There are times they play like a runaway stagecoach, frenzied and out of control. In those moments, when they seem to have lost directions to the basket, the USF Bulls can appear no more in control than if they were tumbling down a staircase.
And then the sleepy-eyed freshman takes over once again, and order is restored.
There are times they are ugly enough to make you bleed from your eye sockets, rough and raw. At such times, when the offense seems to be built around clanging the ball off the rim, the Bulls seem as if they might never score again.
And then the kid with the soft voice has the ball in his hand, and the turbulence stops.
He is 19 years old, less than a year out of high school, and already, Anthony Collins is the most essential Bull in the gym. There are point guards who are flashier, and there are point guards who score more. Certainly, there are point guards who are louder.
On the other hand, are there point guards who are more important to their teams than Collins? And how many of those are freshmen playing two seasons before they were supposed to make such an impact?
"He was a Christmas gift," USF coach Stan Heath said. "The first time he got the ball out there on the court in a game, and I saw how he ran the team, how guys responded to him, how he was able to read the defense and make plays, I knew we had something pretty special.
"Sometimes we talk about his passing and his ball-handling. But his defense and his toughness are just as good."
Are you still wondering how the Bulls finally made it back to the NCAA Tournament? Collins, that's how. Watch the Bulls when he is not on the court, and they can look a lot like a wrinkled shirt. Collins smooths everything out. He has a calmness, a maturity, that most point guards lack.
It was Collins, remember, who hit the clutch free throws to allow USF to beat Cincinnati. It was Collins who drove the length of the floor to beat Rutgers. It was Collins who scored 17 to beat Villanova in the Big East tournament. Lose any of those, and USF fans might be contemplating the NIT field today.
Instead, Collins will again be the key USF player tonight when the Bulls play Cal. Not bad for a guy who didn't play the first five games of the season.
"We're not here if not for him," Heath said. "There have probably been four games where he's been the difference. You don't expect that from a freshman."
Who did? Heath will tell you he expected this kind of impact from Collins … eventually. Maybe the year after next.
Remember, the Bulls were supposed to have Anthony Crater at the point, except he was dismissed from the team in May. They were supposed to have Lavonte Dority, except he quit the team in December. When Collins was hurt in the early season, junior college transfer Blake Nash got his shot. Nash is now a backup.
Of all of the options, the answer turned out to be Collins. Who knew? And if it was Collins who knew, he wasn't saying.
He is so quiet that it is easy to wonder if Collins has taken a vow of silence. Point guard can be a chest-thumping position, but even now, Collins speaks in whispers and cliches. Hey, he isn't on the debate team.

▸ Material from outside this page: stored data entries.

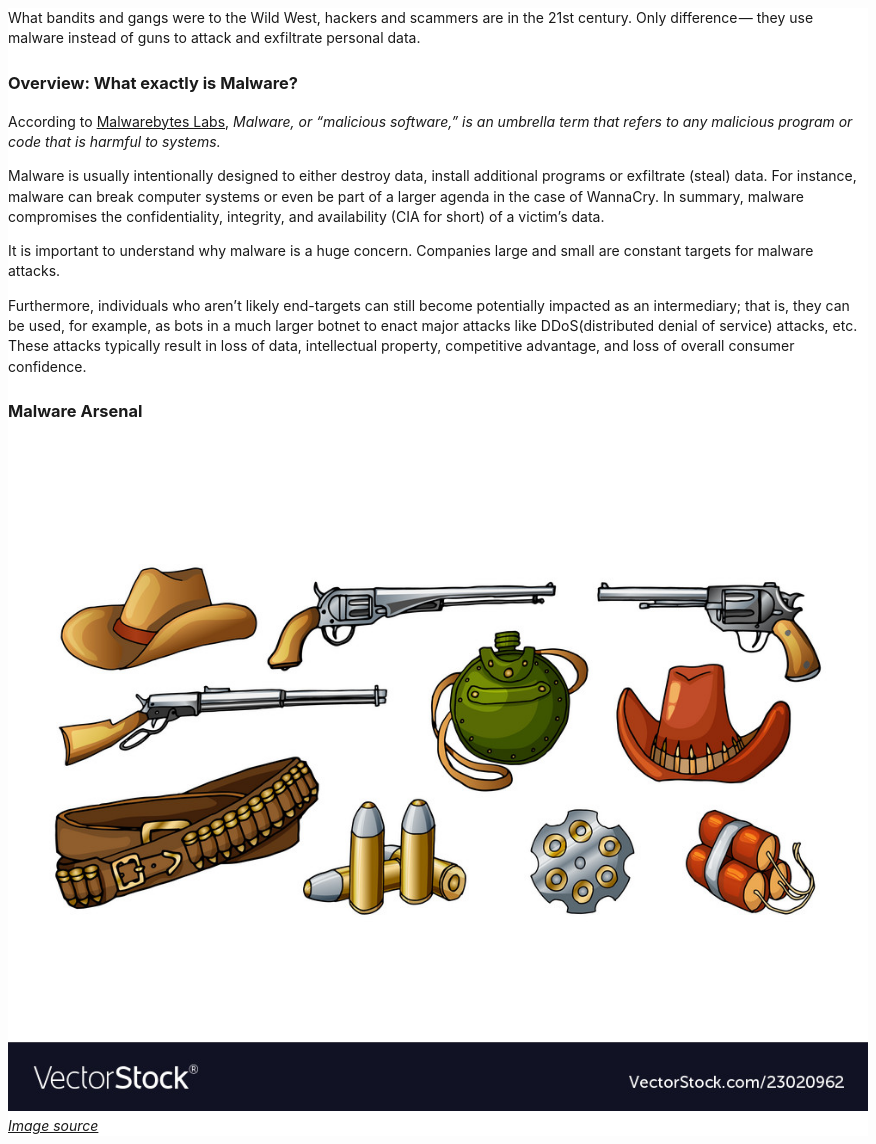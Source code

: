 What bandits and gangs were to the Wild West, hackers and scammers are in the 21st century. Only difference — they use malware instead of guns to attack and exfiltrate personal data.

### Overview: What exactly is Malware?
According to [Malwarebytes Labs](https://blog.malwarebytes.com/glossary/malware/), *Malware, or “malicious software,” is an umbrella term that refers to any malicious program or code that is harmful to systems.* 

Malware is usually intentionally designed to either destroy data, install additional programs or exfiltrate (steal) data. For instance, malware can break computer systems or even be part of a larger agenda in the case of WannaCry. In summary, malware compromises the confidentiality, integrity, and availability (CIA for short) of a victim’s data.

It is important to understand why malware is a huge concern. Companies large and small are constant targets for malware attacks.

Furthermore, individuals who aren’t likely end-targets can still become potentially impacted as an intermediary; that is, they can be used, for example, as bots in a much larger botnet to enact major attacks like DDoS(distributed denial of service) attacks, etc. These attacks typically result in loss of data, intellectual property, competitive advantage, and loss of overall consumer confidence.

### Malware Arsenal
![bandit_arsenal](./bandit_arsenal.jpg)
[*Image source*](https://www.bigstockphoto.com/image-271869916/stock-vector-colored-vector-illustrations-of-wild-west-weapons-and-items-isolated-on-white?utm_medium=Affiliate&utm_campaign=TinEye&utm_source=77643&utm_term=)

"Just look at him," Heath said. "He doesn't look the part. He looks like the 12-year-old kid down the street. He's such a nice kid. Then you watch him on the court. It seems like every game, we're going up against a guy … how in the heck are we going to stop him?
"Now, I don't even worry about it. I don't care who it is, who we're playing. I don't know how he does it. He doesn't look exceptionally quick. He doesn't look like he can jump or he's explosive. He just gets the job done."
Others have noticed, too. Cal coach Mike Montgomery calls him "the straw that stirs the drink," the old Reggie Jackson line.
"He's put us on his back for many a game," teammate Ron Anderson said. "Basically, right away he took over the game, took over the tempo and said he was going to be the general on the court."
He speaks? Yeah, on the court, Collins has a lot to say.
"The voice I think you're talking about is the voice of leadership, the voice of confidence, the voice of toughness," Heath said. "That's the voice our players and coaches hear when he's playing. The voice you hear up here is a shy kid from Houston who doesn't really want to be in the lights."
There is some of that to Collins, too. Heath tells the story of taking the team to an expensive restaurant while in Chicago. Collins studied the menu for a while, then turned to Heath and said "Coach … they don't have chicken fingers and fries."
That is Collins. Quiet. Simple. Essential.
Tonight, when the lights go on, USF needs him to speak loudly. Again.
USF 65, Rutgers 64 Jan. 1
Freshman point guard Anthony Collins hits a layup and is fouled, then makes the free throw with 12.7 seconds remaining.
m USF 65, Villanova 64 March 7
Collins' 17 points leads USF to a Big East tournament victory.
, USF 46, Cincinnati 45 Feb. 25
His two free throws with 3.2 seconds left clinch a huge win.